• Exercise details
Everything in the data below is left aside except the lines from the one containing "Tweeter is a" through the one containing "This repository is"; repeat those exactly.

───── Input for this task ─────

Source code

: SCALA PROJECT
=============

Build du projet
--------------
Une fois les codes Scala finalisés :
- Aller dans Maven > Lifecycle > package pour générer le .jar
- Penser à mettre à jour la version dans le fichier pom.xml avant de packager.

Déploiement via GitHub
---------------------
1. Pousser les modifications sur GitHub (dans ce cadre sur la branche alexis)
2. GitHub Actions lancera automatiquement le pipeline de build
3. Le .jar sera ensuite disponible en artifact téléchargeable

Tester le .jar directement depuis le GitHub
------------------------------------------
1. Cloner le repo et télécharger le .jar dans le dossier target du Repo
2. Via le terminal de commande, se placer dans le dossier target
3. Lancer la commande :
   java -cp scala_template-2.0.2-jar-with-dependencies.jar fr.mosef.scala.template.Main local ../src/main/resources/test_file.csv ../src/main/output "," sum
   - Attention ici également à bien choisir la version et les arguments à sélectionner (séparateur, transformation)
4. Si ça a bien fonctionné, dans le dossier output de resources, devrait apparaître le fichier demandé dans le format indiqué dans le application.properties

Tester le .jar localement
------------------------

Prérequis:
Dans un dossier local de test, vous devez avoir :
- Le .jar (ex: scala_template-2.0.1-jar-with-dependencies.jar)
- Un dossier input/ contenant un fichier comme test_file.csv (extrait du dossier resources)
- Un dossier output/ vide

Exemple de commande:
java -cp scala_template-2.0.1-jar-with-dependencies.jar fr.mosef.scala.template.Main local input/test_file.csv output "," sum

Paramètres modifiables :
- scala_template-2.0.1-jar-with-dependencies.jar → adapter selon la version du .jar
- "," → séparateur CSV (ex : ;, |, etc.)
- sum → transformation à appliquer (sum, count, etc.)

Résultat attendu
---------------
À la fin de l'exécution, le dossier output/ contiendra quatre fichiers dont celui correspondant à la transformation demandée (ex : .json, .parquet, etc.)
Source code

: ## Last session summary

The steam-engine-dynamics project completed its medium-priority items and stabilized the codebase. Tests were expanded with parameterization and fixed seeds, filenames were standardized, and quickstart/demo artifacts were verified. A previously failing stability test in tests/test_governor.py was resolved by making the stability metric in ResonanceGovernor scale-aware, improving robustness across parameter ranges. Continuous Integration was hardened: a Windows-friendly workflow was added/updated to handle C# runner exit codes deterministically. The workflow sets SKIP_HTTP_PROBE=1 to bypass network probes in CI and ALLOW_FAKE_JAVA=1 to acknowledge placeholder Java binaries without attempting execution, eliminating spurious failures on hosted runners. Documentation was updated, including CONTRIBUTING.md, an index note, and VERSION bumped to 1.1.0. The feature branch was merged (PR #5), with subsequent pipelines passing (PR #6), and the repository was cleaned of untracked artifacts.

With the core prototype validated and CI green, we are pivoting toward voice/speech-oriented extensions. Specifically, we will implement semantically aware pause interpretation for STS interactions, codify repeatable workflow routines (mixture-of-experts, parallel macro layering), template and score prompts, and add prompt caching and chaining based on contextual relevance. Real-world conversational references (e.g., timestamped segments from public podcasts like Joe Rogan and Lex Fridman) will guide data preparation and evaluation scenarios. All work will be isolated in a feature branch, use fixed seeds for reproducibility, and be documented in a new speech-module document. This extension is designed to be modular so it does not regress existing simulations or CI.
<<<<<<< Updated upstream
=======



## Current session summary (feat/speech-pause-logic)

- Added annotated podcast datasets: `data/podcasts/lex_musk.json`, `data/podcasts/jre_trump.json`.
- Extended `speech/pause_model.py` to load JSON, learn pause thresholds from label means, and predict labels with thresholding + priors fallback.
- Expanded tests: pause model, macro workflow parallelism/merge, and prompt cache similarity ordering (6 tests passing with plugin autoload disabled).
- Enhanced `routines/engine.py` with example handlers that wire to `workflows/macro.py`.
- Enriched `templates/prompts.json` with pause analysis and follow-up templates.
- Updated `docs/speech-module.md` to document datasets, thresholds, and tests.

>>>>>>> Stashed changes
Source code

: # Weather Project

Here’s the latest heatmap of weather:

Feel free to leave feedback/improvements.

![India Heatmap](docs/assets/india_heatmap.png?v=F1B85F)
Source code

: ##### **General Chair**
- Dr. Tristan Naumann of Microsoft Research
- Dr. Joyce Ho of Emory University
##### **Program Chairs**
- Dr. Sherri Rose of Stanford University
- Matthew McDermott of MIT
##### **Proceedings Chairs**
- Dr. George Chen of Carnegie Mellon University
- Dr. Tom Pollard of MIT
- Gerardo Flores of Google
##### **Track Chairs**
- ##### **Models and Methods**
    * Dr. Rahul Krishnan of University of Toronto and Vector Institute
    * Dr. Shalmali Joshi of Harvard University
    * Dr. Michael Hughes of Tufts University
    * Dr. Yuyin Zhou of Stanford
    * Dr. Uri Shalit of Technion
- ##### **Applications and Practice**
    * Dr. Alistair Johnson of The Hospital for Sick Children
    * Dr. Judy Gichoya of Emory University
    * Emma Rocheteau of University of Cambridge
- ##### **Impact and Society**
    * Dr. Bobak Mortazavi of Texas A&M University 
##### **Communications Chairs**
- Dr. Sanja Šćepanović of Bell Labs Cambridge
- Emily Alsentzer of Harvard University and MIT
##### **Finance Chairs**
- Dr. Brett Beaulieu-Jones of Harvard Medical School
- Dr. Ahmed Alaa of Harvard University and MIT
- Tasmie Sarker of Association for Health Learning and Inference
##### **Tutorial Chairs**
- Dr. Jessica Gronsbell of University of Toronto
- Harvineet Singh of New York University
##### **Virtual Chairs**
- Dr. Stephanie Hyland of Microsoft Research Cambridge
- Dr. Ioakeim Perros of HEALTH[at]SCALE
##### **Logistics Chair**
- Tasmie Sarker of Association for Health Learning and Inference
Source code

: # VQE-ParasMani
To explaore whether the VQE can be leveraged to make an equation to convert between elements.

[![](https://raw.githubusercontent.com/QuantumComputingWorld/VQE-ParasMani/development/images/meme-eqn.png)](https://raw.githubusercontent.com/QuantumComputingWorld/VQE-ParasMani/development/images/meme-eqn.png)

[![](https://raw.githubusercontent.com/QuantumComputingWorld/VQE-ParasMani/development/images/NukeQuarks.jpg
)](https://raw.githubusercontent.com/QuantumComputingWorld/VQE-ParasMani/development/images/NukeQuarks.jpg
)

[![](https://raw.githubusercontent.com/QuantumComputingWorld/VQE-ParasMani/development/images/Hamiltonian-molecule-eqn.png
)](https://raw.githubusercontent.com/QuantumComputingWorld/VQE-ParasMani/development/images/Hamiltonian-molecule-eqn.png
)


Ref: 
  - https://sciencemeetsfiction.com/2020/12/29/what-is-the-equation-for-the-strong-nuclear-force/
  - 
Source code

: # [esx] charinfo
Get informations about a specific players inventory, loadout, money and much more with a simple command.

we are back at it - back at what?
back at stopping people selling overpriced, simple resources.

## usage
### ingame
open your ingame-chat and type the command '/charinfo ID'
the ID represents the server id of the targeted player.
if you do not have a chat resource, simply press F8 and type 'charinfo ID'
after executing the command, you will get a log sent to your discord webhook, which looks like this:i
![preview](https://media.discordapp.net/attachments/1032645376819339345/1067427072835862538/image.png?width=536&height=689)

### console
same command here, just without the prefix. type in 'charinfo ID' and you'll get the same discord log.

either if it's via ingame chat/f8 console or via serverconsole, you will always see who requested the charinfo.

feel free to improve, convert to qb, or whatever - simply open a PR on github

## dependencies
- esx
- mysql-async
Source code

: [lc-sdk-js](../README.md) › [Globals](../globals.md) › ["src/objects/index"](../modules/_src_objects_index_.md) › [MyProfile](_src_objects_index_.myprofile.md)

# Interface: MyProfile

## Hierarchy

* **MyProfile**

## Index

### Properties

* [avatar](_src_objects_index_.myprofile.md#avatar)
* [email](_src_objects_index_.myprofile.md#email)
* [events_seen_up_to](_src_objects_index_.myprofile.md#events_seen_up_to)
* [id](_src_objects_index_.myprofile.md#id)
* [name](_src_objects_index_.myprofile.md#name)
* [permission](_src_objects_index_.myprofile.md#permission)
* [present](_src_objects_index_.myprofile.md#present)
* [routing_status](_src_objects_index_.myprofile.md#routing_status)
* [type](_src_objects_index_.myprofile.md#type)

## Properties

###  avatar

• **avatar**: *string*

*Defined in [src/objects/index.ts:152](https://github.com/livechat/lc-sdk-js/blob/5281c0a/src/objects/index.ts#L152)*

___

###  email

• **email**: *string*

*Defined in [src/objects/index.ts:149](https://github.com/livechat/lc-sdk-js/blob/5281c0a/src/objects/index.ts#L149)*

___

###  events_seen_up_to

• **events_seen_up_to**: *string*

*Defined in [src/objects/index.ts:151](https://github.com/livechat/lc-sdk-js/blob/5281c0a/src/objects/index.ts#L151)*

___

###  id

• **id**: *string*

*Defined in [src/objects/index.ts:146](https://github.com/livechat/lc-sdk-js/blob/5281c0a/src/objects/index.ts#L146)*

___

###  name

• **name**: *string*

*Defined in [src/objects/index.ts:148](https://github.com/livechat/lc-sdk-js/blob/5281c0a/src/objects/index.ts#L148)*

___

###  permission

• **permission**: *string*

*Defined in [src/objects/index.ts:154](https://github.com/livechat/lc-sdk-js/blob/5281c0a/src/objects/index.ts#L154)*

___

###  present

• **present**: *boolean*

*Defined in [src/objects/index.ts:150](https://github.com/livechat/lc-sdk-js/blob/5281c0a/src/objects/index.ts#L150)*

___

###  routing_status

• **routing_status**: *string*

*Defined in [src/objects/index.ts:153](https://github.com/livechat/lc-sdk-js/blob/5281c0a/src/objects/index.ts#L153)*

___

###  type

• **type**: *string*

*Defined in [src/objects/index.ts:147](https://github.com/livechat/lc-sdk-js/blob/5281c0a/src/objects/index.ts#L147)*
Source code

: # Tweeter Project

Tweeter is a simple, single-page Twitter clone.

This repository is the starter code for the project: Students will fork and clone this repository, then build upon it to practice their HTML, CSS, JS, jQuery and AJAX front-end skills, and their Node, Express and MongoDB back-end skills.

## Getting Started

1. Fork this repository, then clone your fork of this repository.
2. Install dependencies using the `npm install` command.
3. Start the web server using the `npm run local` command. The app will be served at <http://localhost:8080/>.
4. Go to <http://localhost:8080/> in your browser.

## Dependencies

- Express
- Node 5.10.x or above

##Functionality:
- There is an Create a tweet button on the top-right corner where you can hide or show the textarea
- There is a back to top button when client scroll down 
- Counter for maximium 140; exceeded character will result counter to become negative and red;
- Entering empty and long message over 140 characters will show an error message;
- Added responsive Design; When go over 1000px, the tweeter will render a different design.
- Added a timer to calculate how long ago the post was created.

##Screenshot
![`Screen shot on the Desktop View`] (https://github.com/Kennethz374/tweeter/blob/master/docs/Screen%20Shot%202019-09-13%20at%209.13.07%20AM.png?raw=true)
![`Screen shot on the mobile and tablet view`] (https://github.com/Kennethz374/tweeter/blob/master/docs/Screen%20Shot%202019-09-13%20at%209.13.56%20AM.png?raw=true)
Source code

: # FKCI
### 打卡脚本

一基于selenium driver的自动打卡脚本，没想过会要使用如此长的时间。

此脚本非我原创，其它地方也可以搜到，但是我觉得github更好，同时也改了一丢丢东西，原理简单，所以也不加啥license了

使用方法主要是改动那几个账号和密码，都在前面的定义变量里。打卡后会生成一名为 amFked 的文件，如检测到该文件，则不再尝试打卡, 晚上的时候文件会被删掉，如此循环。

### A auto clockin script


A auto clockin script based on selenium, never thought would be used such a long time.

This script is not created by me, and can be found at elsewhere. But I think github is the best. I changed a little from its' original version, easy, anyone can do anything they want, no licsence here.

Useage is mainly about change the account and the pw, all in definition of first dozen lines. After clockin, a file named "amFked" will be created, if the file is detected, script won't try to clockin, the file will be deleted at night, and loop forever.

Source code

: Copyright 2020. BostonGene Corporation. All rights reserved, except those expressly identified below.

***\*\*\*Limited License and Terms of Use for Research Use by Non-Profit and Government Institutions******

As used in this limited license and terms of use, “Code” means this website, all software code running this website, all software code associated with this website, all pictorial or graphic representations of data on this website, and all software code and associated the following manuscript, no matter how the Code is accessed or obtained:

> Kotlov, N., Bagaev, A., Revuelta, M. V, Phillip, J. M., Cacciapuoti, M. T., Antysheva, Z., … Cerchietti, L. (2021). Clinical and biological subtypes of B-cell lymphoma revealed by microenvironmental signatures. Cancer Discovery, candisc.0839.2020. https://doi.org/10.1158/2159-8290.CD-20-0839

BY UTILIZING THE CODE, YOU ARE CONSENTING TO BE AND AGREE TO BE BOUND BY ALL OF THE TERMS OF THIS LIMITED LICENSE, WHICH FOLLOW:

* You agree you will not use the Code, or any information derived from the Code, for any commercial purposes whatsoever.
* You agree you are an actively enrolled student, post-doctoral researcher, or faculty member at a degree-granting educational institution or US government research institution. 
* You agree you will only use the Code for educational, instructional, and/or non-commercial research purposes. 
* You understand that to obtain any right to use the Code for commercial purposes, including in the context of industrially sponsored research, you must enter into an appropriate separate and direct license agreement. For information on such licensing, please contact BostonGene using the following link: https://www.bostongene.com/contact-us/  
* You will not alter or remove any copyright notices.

─────

• Exercise output
Tweeter is a simple, single-page Twitter clone.

This repository is the starter code for the project: Students will fork and clone this repository, then build upon it to practice their HTML, CSS, JS, jQuery and AJAX front-end skills, and their Node, Express and MongoDB back-end skills.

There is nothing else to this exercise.